__Extracted data entries__:
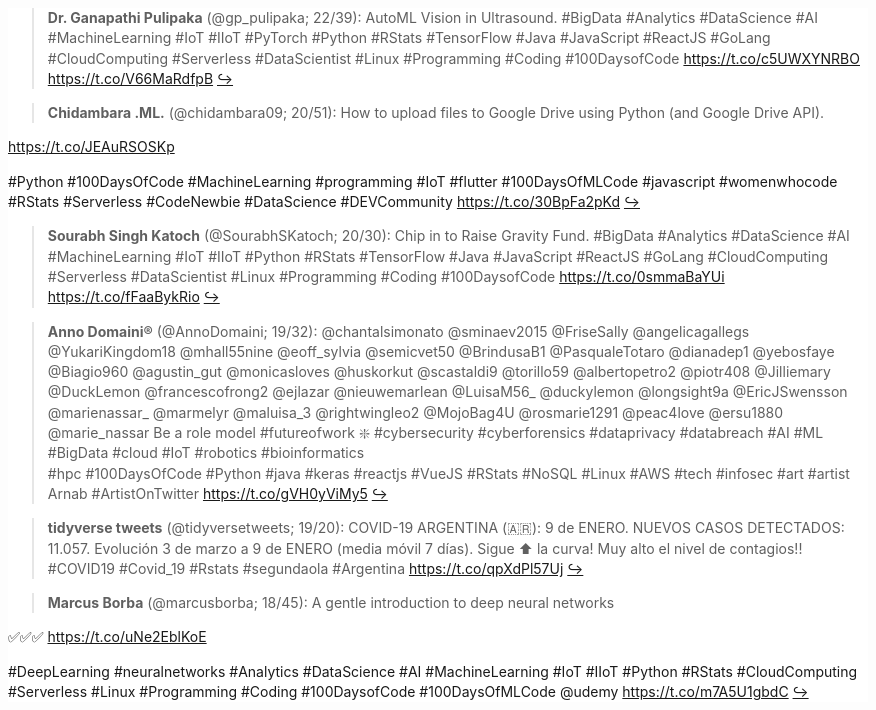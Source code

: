 


> **Dr. Ganapathi Pulipaka** (@gp_pulipaka; 22/39): AutoML Vision in Ultrasound. #BigData #Analytics #DataScience #AI #MachineLearning #IoT #IIoT #PyTorch #Python #RStats #TensorFlow #Java #JavaScript #ReactJS #GoLang #CloudComputing #Serverless #DataScientist #Linux #Programming #Coding #100DaysofCode 
https://t.co/c5UWXYNRBO https://t.co/V66MaRdfpB  [&#8618;](https://twitter.com/dataandme/status/1348114803303337987)




> **Chidambara .ML.** (@chidambara09; 20/51): How to upload files to Google Drive using Python (and Google Drive API).
>
https://t.co/JEAuRSOSKp
>
#Python #100DaysOfCode #MachineLearning #programming #IoT #flutter #100DaysOfMLCode #javascript #womenwhocode #RStats #Serverless #CodeNewbie #DataScience #DEVCommunity https://t.co/30BpFa2pKd  [&#8618;](https://twitter.com/dataandme/status/1348097479552749571)




> **Sourabh Singh Katoch** (@SourabhSKatoch; 20/30): Chip in to Raise Gravity Fund. #BigData #Analytics #DataScience #AI #MachineLearning #IoT #IIoT #Python #RStats #TensorFlow #Java #JavaScript #ReactJS #GoLang #CloudComputing #Serverless #DataScientist #Linux #Programming #Coding #100DaysofCode 
https://t.co/0smmaBaYUi https://t.co/fFaaBykRio  [&#8618;](https://twitter.com/dataandme/status/1348101525428645888)




> **Anno Domaini®** (@AnnoDomaini; 19/32): @chantalsimonato @sminaev2015 @FriseSally @angelicagallegs @YukariKingdom18 @mhall55nine @eoff_sylvia @semicvet50 @BrindusaB1 @PasqualeTotaro @dianadep1 @yebosfaye @Biagio960 @agustin_gut @monicasloves @huskorkut @scastaldi9 @torillo59 @albertopetro2 @piotr408 @Jilliemary @DuckLemon @francescofrong2 @ejlazar @nieuwemarlean @LuisaM56_ @duckylemon @longsight9a @EricJSwensson @marienassar_ @marmelyr @maluisa_3 @rightwingleo2 @MojoBag4U @rosmarie1291 @peac4love @ersu1880 @marie_nassar Be a role model
#futureofwork ❇️
#cybersecurity #cyberforensics #dataprivacy #databreach
#AI #ML #BigData #cloud #IoT #robotics #bioinformatics  
#hpc #100DaysOfCode #Python #java #keras #reactjs #VueJS #RStats #NoSQL #Linux #AWS #tech #infosec #art
#artist Arnab #ArtistOnTwitter https://t.co/gVH0yViMy5  [&#8618;](https://twitter.com/dataandme/status/1348109716904284161)




> **tidyverse tweets** (@tidyversetweets; 19/20): COVID-19 ARGENTINA (🇦🇷):  9 de ENERO.  NUEVOS CASOS DETECTADOS: 11.057. Evolución 3 de marzo a 9 de ENERO (media móvil 7 días). Sigue ⬆️ la curva! Muy alto el nivel de contagios!! #COVID19  #Covid_19 #Rstats #segundaola #Argentina https://t.co/qpXdPl57Uj  [&#8618;](https://twitter.com/dataandme/status/1348062047993475072)




> **Marcus Borba** (@marcusborba; 18/45): A gentle introduction to deep neural networks
>
✅✅✅ https://t.co/uNe2EblKoE
>
#DeepLearning #neuralnetworks #Analytics #DataScience #AI #MachineLearning #IoT #IIoT #Python #RStats #CloudComputing #Serverless #Linux #Programming #Coding #100DaysofCode #100DaysOfMLCode @udemy https://t.co/m7A5U1gbdC  [&#8618;](https://twitter.com/dataandme/status/1348085768267255809)
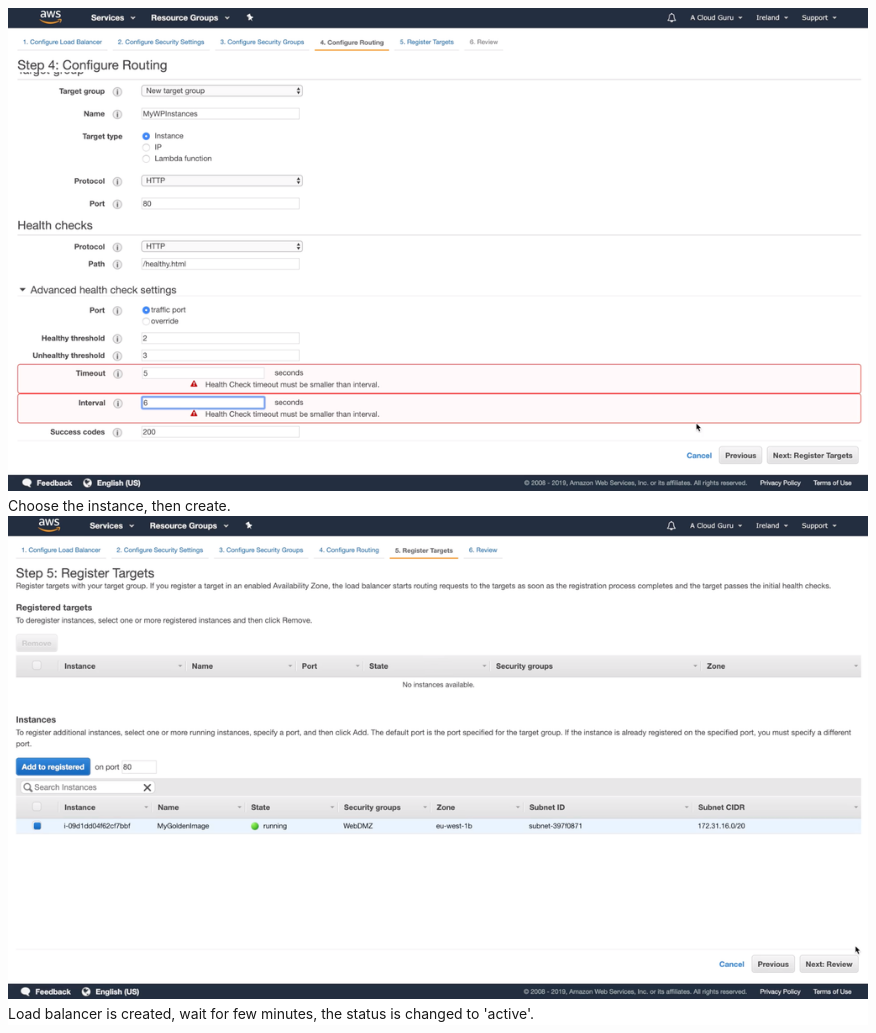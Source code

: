![image](/assets/images/cloud/4110/8-7-wordpress-33.png)
Choose the instance, then create.
![image](/assets/images/cloud/4110/8-7-wordpress-34.png)
Load balancer is created, wait for few minutes, the status is changed to 'active'.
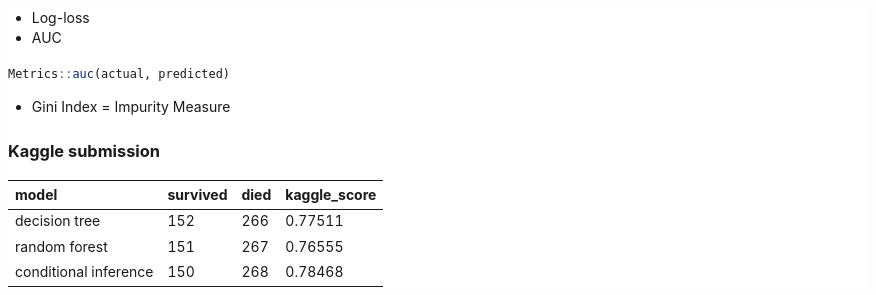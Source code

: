 
* Log-loss
* AUC


```r
Metrics::auc(actual, predicted)
```

* Gini Index = Impurity Measure

### Kaggle submission

| model | survived | died | kaggle_score |
|:----- |:-------- |:---- |:------------ |
| decision tree | 152 | 266 | 0.77511 |
| random forest | 151 | 267 | 0.76555 |
| conditional inference | 150 | 268 | 0.78468 |
  

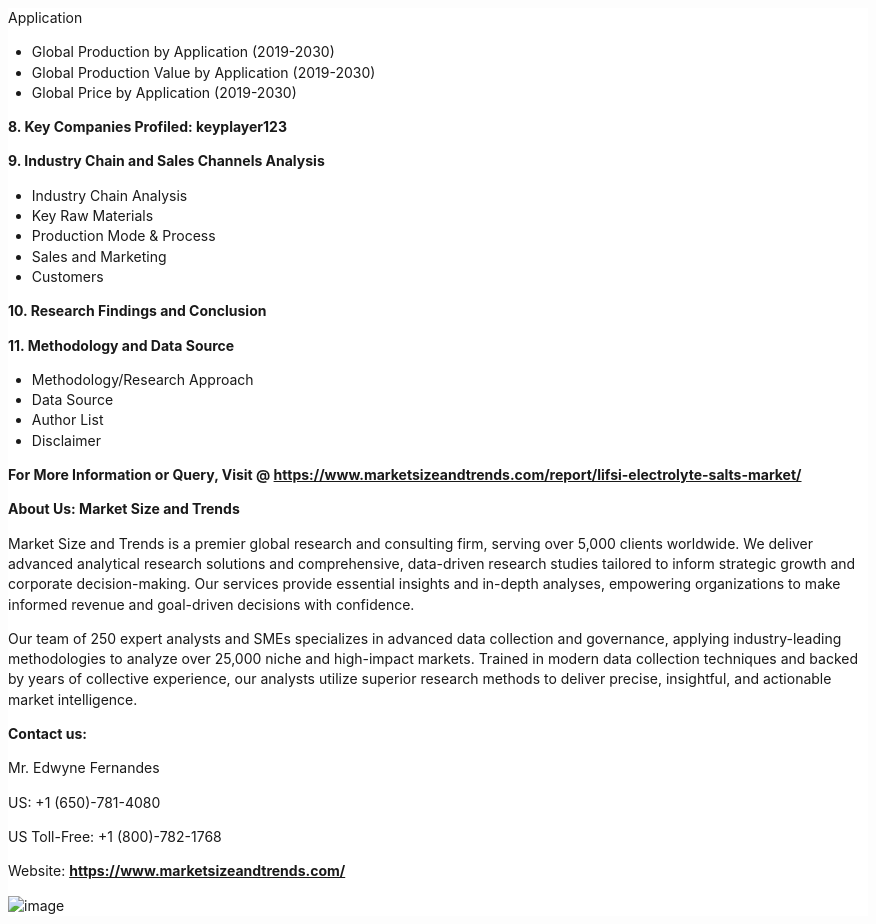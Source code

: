 Application</strong></p><ul><li>Global Production by Application (2019-2030)</li><li>Global Production Value by Application (2019-2030)</li><li>Global Price by Application (2019-2030)</li></ul><p><strong>8. Key Companies Profiled: keyplayer123</strong></p><p><strong>9. Industry Chain and Sales Channels Analysis</strong></p><ul><li>Industry Chain Analysis</li><li>Key Raw Materials</li><li>Production Mode &amp; Process</li><li>Sales and Marketing</li><li>Customers</li></ul><p><strong>10. Research Findings and Conclusion</strong></p><p><strong>11. Methodology and Data Source</strong></p><ul><li>Methodology/Research Approach</li><li>Data Source</li><li>Author List</li><li>Disclaimer</li></ul></p><p><strong>For More Information or Query, Visit @ <a href="https://www.marketsizeandtrends.com/report/lifsi-electrolyte-salts-market/">https://www.marketsizeandtrends.com/report/lifsi-electrolyte-salts-market/</a></strong></p><p><strong>About Us: Market Size and Trends</strong></p><p>Market Size and Trends is a premier global research and consulting firm, serving over 5,000 clients worldwide. We deliver advanced analytical research solutions and comprehensive, data-driven research studies tailored to inform strategic growth and corporate decision-making. Our services provide essential insights and in-depth analyses, empowering organizations to make informed revenue and goal-driven decisions with confidence.</p><p>Our team of 250 expert analysts and SMEs specializes in advanced data collection and governance, applying industry-leading methodologies to analyze over 25,000 niche and high-impact markets. Trained in modern data collection techniques and backed by years of collective experience, our analysts utilize superior research methods to deliver precise, insightful, and actionable market intelligence.</p><p><strong>Contact us:</strong></p><p>Mr. Edwyne Fernandes</p><p>US: +1 (650)-781-4080</p><p>US Toll-Free: +1 (800)-782-1768</p><p>Website: <strong><a href="https://www.marketsizeandtrends.com/">https://www.marketsizeandtrends.com/</a></strong></p>
![image](https://github.com/user-attachments/assets/011e1d43-6773-434e-b487-ede612735096)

__EXERCISE AIM__:
Write out each line above with the word "DataScientist".

__ANSWER SECTION__:
> **Dr. Ganapathi Pulipaka** (@gp_pulipaka; 22/39): AutoML Vision in Ultrasound. #BigData #Analytics #DataScience #AI #MachineLearning #IoT #IIoT #PyTorch #Python #RStats #TensorFlow #Java #JavaScript #ReactJS #GoLang #CloudComputing #Serverless #DataScientist #Linux #Programming #Coding #100DaysofCode 
> **Sourabh Singh Katoch** (@SourabhSKatoch; 20/30): Chip in to Raise Gravity Fund. #BigData #Analytics #DataScience #AI #MachineLearning #IoT #IIoT #Python #RStats #TensorFlow #Java #JavaScript #ReactJS #GoLang #CloudComputing #Serverless #DataScientist #Linux #Programming #Coding #100DaysofCode 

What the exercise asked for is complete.